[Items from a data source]
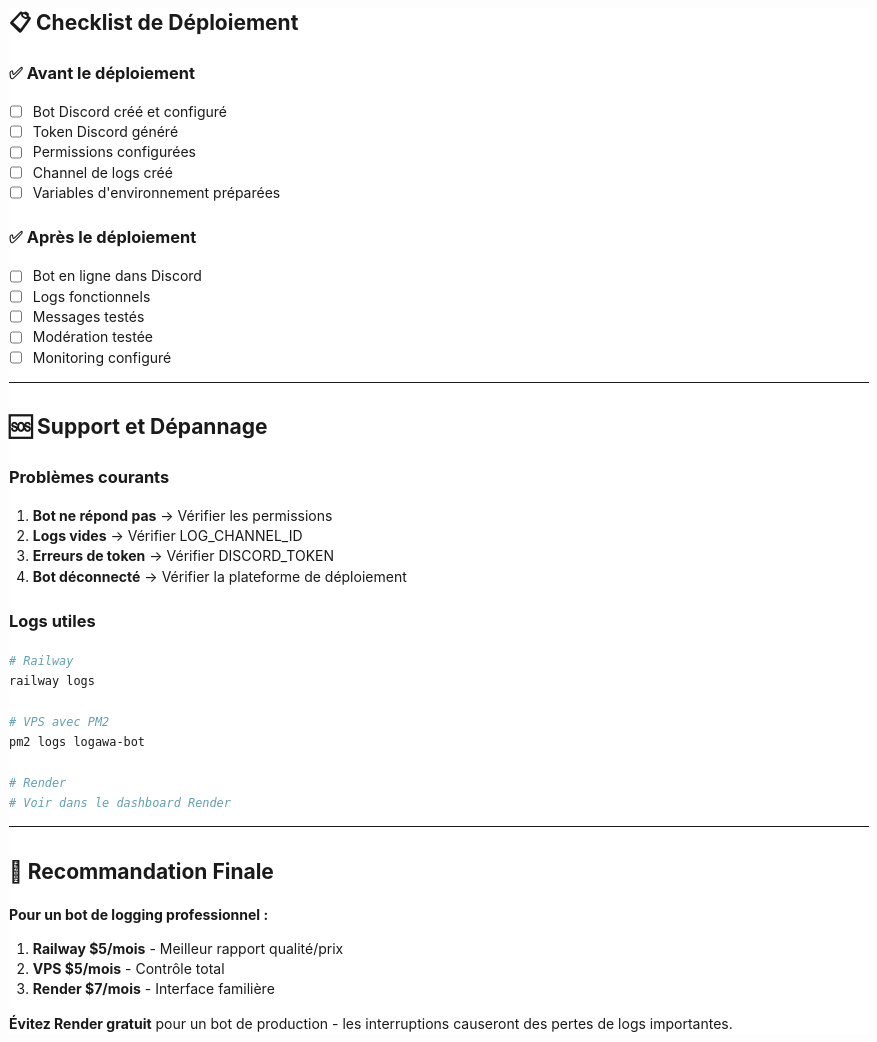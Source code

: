 
## 📋 **Checklist de Déploiement**

### ✅ Avant le déploiement
- [ ] Bot Discord créé et configuré
- [ ] Token Discord généré
- [ ] Permissions configurées
- [ ] Channel de logs créé
- [ ] Variables d'environnement préparées

### ✅ Après le déploiement
- [ ] Bot en ligne dans Discord
- [ ] Logs fonctionnels
- [ ] Messages testés
- [ ] Modération testée
- [ ] Monitoring configuré

---

## 🆘 **Support et Dépannage**

### **Problèmes courants**
1. **Bot ne répond pas** → Vérifier les permissions
2. **Logs vides** → Vérifier LOG_CHANNEL_ID
3. **Erreurs de token** → Vérifier DISCORD_TOKEN
4. **Bot déconnecté** → Vérifier la plateforme de déploiement

### **Logs utiles**
```bash
# Railway
railway logs

# VPS avec PM2
pm2 logs logawa-bot

# Render
# Voir dans le dashboard Render
```

---

## 🎯 **Recommandation Finale**

**Pour un bot de logging professionnel :**
1. **Railway $5/mois** - Meilleur rapport qualité/prix
2. **VPS $5/mois** - Contrôle total
3. **Render $7/mois** - Interface familière

**Évitez Render gratuit** pour un bot de production - les interruptions causeront des pertes de logs importantes. 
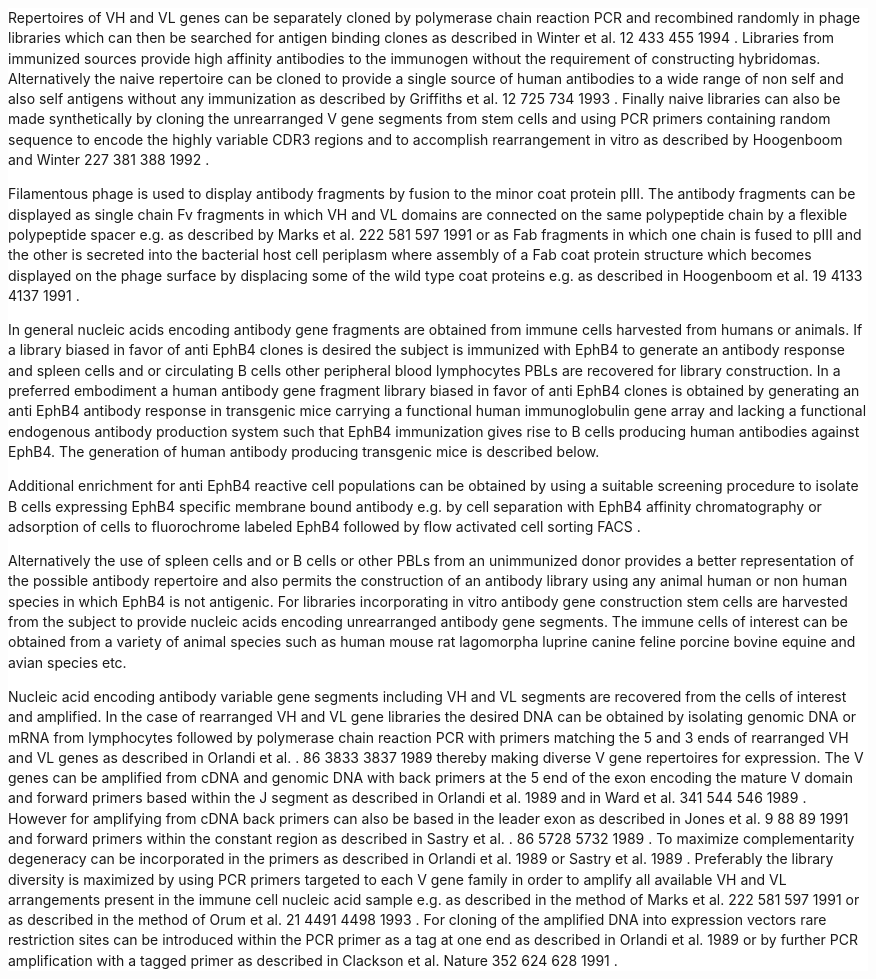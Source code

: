 Repertoires of VH and VL genes can be separately cloned by polymerase chain reaction PCR and recombined randomly in phage libraries which can then be searched for antigen binding clones as described in Winter et al. 12 433 455 1994 . Libraries from immunized sources provide high affinity antibodies to the immunogen without the requirement of constructing hybridomas. Alternatively the naive repertoire can be cloned to provide a single source of human antibodies to a wide range of non self and also self antigens without any immunization as described by Griffiths et al. 12 725 734 1993 . Finally naive libraries can also be made synthetically by cloning the unrearranged V gene segments from stem cells and using PCR primers containing random sequence to encode the highly variable CDR3 regions and to accomplish rearrangement in vitro as described by Hoogenboom and Winter 227 381 388 1992 .

Filamentous phage is used to display antibody fragments by fusion to the minor coat protein pIII. The antibody fragments can be displayed as single chain Fv fragments in which VH and VL domains are connected on the same polypeptide chain by a flexible polypeptide spacer e.g. as described by Marks et al. 222 581 597 1991 or as Fab fragments in which one chain is fused to pIII and the other is secreted into the bacterial host cell periplasm where assembly of a Fab coat protein structure which becomes displayed on the phage surface by displacing some of the wild type coat proteins e.g. as described in Hoogenboom et al. 19 4133 4137 1991 .

In general nucleic acids encoding antibody gene fragments are obtained from immune cells harvested from humans or animals. If a library biased in favor of anti EphB4 clones is desired the subject is immunized with EphB4 to generate an antibody response and spleen cells and or circulating B cells other peripheral blood lymphocytes PBLs are recovered for library construction. In a preferred embodiment a human antibody gene fragment library biased in favor of anti EphB4 clones is obtained by generating an anti EphB4 antibody response in transgenic mice carrying a functional human immunoglobulin gene array and lacking a functional endogenous antibody production system such that EphB4 immunization gives rise to B cells producing human antibodies against EphB4. The generation of human antibody producing transgenic mice is described below.

Additional enrichment for anti EphB4 reactive cell populations can be obtained by using a suitable screening procedure to isolate B cells expressing EphB4 specific membrane bound antibody e.g. by cell separation with EphB4 affinity chromatography or adsorption of cells to fluorochrome labeled EphB4 followed by flow activated cell sorting FACS .

Alternatively the use of spleen cells and or B cells or other PBLs from an unimmunized donor provides a better representation of the possible antibody repertoire and also permits the construction of an antibody library using any animal human or non human species in which EphB4 is not antigenic. For libraries incorporating in vitro antibody gene construction stem cells are harvested from the subject to provide nucleic acids encoding unrearranged antibody gene segments. The immune cells of interest can be obtained from a variety of animal species such as human mouse rat lagomorpha luprine canine feline porcine bovine equine and avian species etc.

Nucleic acid encoding antibody variable gene segments including VH and VL segments are recovered from the cells of interest and amplified. In the case of rearranged VH and VL gene libraries the desired DNA can be obtained by isolating genomic DNA or mRNA from lymphocytes followed by polymerase chain reaction PCR with primers matching the 5 and 3 ends of rearranged VH and VL genes as described in Orlandi et al. . 86 3833 3837 1989 thereby making diverse V gene repertoires for expression. The V genes can be amplified from cDNA and genomic DNA with back primers at the 5 end of the exon encoding the mature V domain and forward primers based within the J segment as described in Orlandi et al. 1989 and in Ward et al. 341 544 546 1989 . However for amplifying from cDNA back primers can also be based in the leader exon as described in Jones et al. 9 88 89 1991 and forward primers within the constant region as described in Sastry et al. . 86 5728 5732 1989 . To maximize complementarity degeneracy can be incorporated in the primers as described in Orlandi et al. 1989 or Sastry et al. 1989 . Preferably the library diversity is maximized by using PCR primers targeted to each V gene family in order to amplify all available VH and VL arrangements present in the immune cell nucleic acid sample e.g. as described in the method of Marks et al. 222 581 597 1991 or as described in the method of Orum et al. 21 4491 4498 1993 . For cloning of the amplified DNA into expression vectors rare restriction sites can be introduced within the PCR primer as a tag at one end as described in Orlandi et al. 1989 or by further PCR amplification with a tagged primer as described in Clackson et al. Nature 352 624 628 1991 .
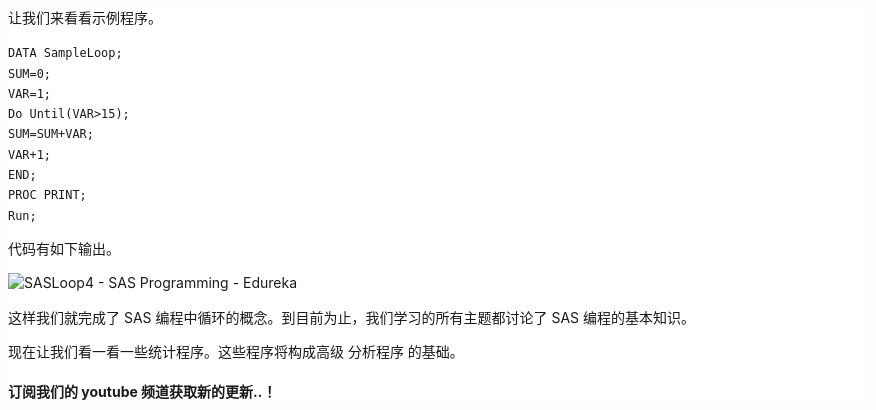 让我们来看看示例程序。

```
DATA SampleLoop;
SUM=0;
VAR=1;
Do Until(VAR>15);
SUM=SUM+VAR;
VAR+1;
END;
PROC PRINT;
Run;

```

代码有如下输出。

![SASLoop4 - SAS Programming - Edureka](../Images/fd74e40395fc3ca22f030be9794e0458.png)

这样我们就完成了 SAS 编程中循环的概念。到目前为止，我们学习的所有主题都讨论了 SAS 编程的基本知识。

现在让我们看一看一些统计程序。这些程序将构成高级 分析程序 的基础。

#### 订阅我们的 youtube 频道获取新的更新..！
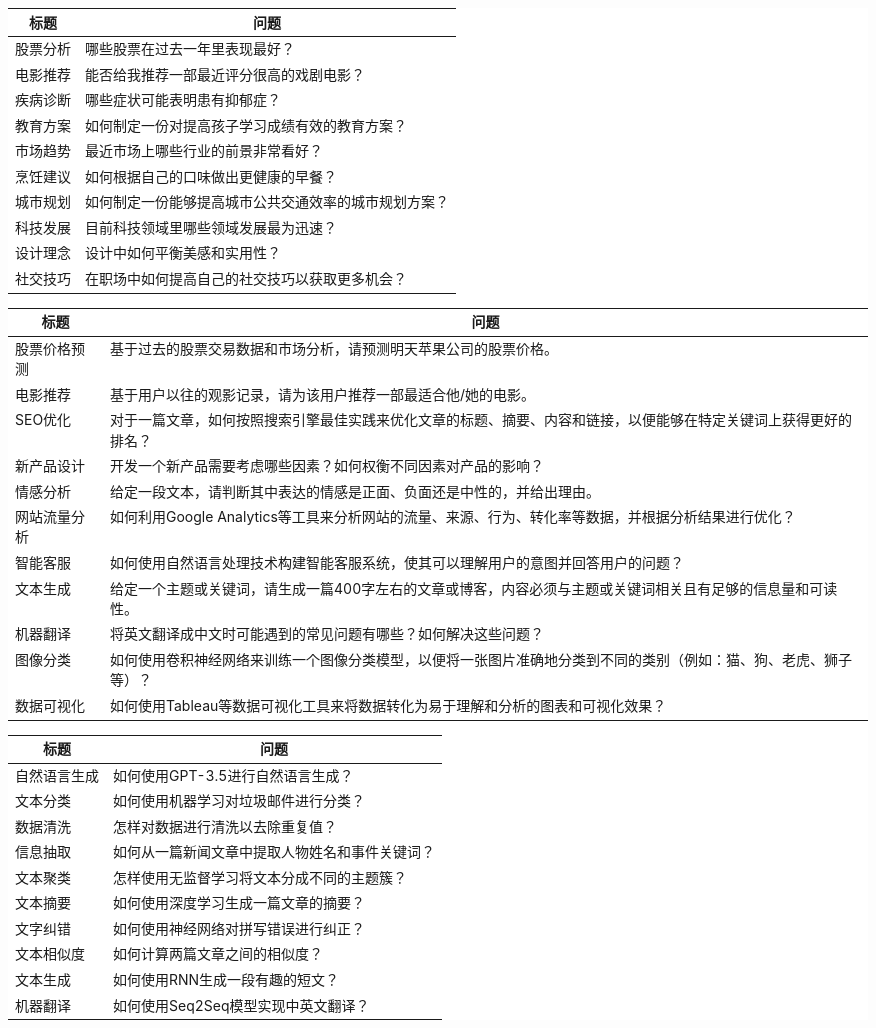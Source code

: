 | 标题 | 问题 |
| --- | --- |
| 股票分析 | 哪些股票在过去一年里表现最好？ |
| 电影推荐 | 能否给我推荐一部最近评分很高的戏剧电影？ |
| 疾病诊断 | 哪些症状可能表明患有抑郁症？ |
| 教育方案 | 如何制定一份对提高孩子学习成绩有效的教育方案？ |
| 市场趋势 | 最近市场上哪些行业的前景非常看好？ |
| 烹饪建议 | 如何根据自己的口味做出更健康的早餐？ |
| 城市规划 | 如何制定一份能够提高城市公共交通效率的城市规划方案？ |
| 科技发展 | 目前科技领域里哪些领域发展最为迅速？ |
| 设计理念 | 设计中如何平衡美感和实用性？ |
| 社交技巧 | 在职场中如何提高自己的社交技巧以获取更多机会？ |

| 标题               | 问题                                                                                                                                                                                                                                      |
|------------------|---------------------------------------------------------------------------------------------------------------------------------------------------------------------------------------------------------------------------------------|
| 股票价格预测     | 基于过去的股票交易数据和市场分析，请预测明天苹果公司的股票价格。                                                                                                                                                           |
| 电影推荐         | 基于用户以往的观影记录，请为该用户推荐一部最适合他/她的电影。                                                                                                                                                                    |
| SEO优化           | 对于一篇文章，如何按照搜索引擎最佳实践来优化文章的标题、摘要、内容和链接，以便能够在特定关键词上获得更好的排名？                                                                                                                    |
| 新产品设计         | 开发一个新产品需要考虑哪些因素？如何权衡不同因素对产品的影响？                                                                                                                                                                  |
| 情感分析         | 给定一段文本，请判断其中表达的情感是正面、负面还是中性的，并给出理由。                                                                                                                                                                  |
| 网站流量分析       | 如何利用Google Analytics等工具来分析网站的流量、来源、行为、转化率等数据，并根据分析结果进行优化？                                                                                                                                            |
| 智能客服         | 如何使用自然语言处理技术构建智能客服系统，使其可以理解用户的意图并回答用户的问题？                                                                                                                                                   |
| 文本生成         | 给定一个主题或关键词，请生成一篇400字左右的文章或博客，内容必须与主题或关键词相关且有足够的信息量和可读性。                                                                                                                                     |
| 机器翻译         | 将英文翻译成中文时可能遇到的常见问题有哪些？如何解决这些问题？                                                                                                                                                                        |
| 图像分类         | 如何使用卷积神经网络来训练一个图像分类模型，以便将一张图片准确地分类到不同的类别（例如：猫、狗、老虎、狮子等）？                                                                                                                             |
| 数据可视化         | 如何使用Tableau等数据可视化工具来将数据转化为易于理解和分析的图表和可视化效果？                                                                                                                                                          |

| 标题 | 问题 |
| --- | --- |
| 自然语言生成 | 如何使用GPT-3.5进行自然语言生成？ |
| 文本分类 | 如何使用机器学习对垃圾邮件进行分类？ |
| 数据清洗 | 怎样对数据进行清洗以去除重复值？ |
| 信息抽取 | 如何从一篇新闻文章中提取人物姓名和事件关键词？ |
| 文本聚类 | 怎样使用无监督学习将文本分成不同的主题簇？ |
| 文本摘要 | 如何使用深度学习生成一篇文章的摘要？ |
| 文字纠错 | 如何使用神经网络对拼写错误进行纠正？ |
| 文本相似度 | 如何计算两篇文章之间的相似度？ |
| 文本生成 | 如何使用RNN生成一段有趣的短文？ |
| 机器翻译 | 如何使用Seq2Seq模型实现中英文翻译？ |
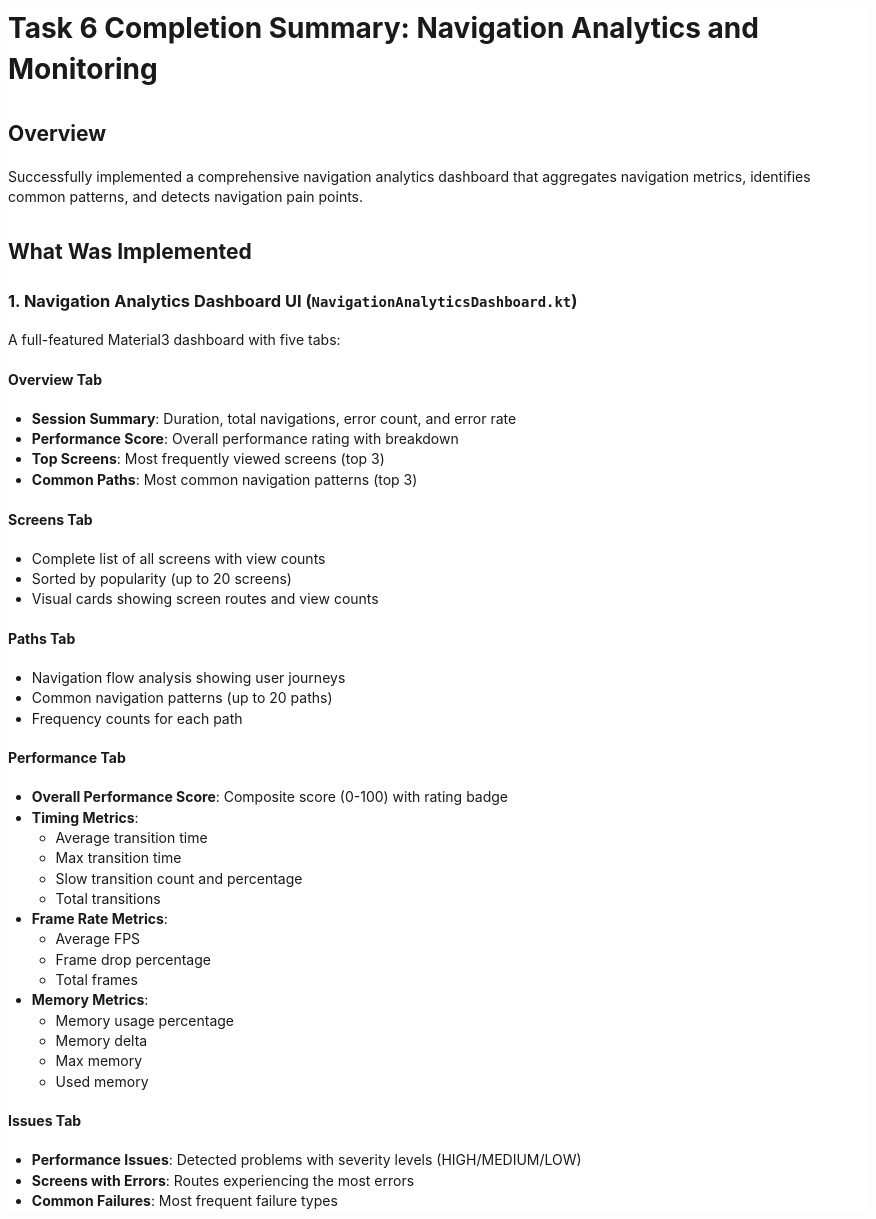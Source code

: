 # Task 6 Completion Summary: Navigation Analytics and Monitoring

## Overview
Successfully implemented a comprehensive navigation analytics dashboard that aggregates navigation metrics, identifies common patterns, and detects navigation pain points.

## What Was Implemented

### 1. Navigation Analytics Dashboard UI (`NavigationAnalyticsDashboard.kt`)
A full-featured Material3 dashboard with five tabs:

#### Overview Tab
- **Session Summary**: Duration, total navigations, error count, and error rate
- **Performance Score**: Overall performance rating with breakdown
- **Top Screens**: Most frequently viewed screens (top 3)
- **Common Paths**: Most common navigation patterns (top 3)

#### Screens Tab
- Complete list of all screens with view counts
- Sorted by popularity (up to 20 screens)
- Visual cards showing screen routes and view counts

#### Paths Tab
- Navigation flow analysis showing user journeys
- Common navigation patterns (up to 20 paths)
- Frequency counts for each path

#### Performance Tab
- **Overall Performance Score**: Composite score (0-100) with rating badge
- **Timing Metrics**: 
  - Average transition time
  - Max transition time
  - Slow transition count and percentage
  - Total transitions
- **Frame Rate Metrics**:
  - Average FPS
  - Frame drop percentage
  - Total frames
- **Memory Metrics**:
  - Memory usage percentage
  - Memory delta
  - Max memory
  - Used memory

#### Issues Tab
- **Performance Issues**: Detected problems with severity levels (HIGH/MEDIUM/LOW)
- **Screens with Errors**: Routes experiencing the most errors
- **Common Failures**: Most frequent failure types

§ WHAT IS REQUIRED:
Write out, exactly and with no pictures, the lines of the data from the first through the line containing "3. **Erreurs de".

§ PROBLEM SOLUTION:
Source code

: 
## 📋 **Checklist de Déploiement**

### ✅ Avant le déploiement
- [ ] Bot Discord créé et configuré
- [ ] Token Discord généré
- [ ] Permissions configurées
- [ ] Channel de logs créé
- [ ] Variables d'environnement préparées

### ✅ Après le déploiement
- [ ] Bot en ligne dans Discord
- [ ] Logs fonctionnels
- [ ] Messages testés
- [ ] Modération testée
- [ ] Monitoring configuré

---

## 🆘 **Support et Dépannage**

### **Problèmes courants**
1. **Bot ne répond pas** → Vérifier les permissions
2. **Logs vides** → Vérifier LOG_CHANNEL_ID
3. **Erreurs de token** → Vérifier DISCORD_TOKEN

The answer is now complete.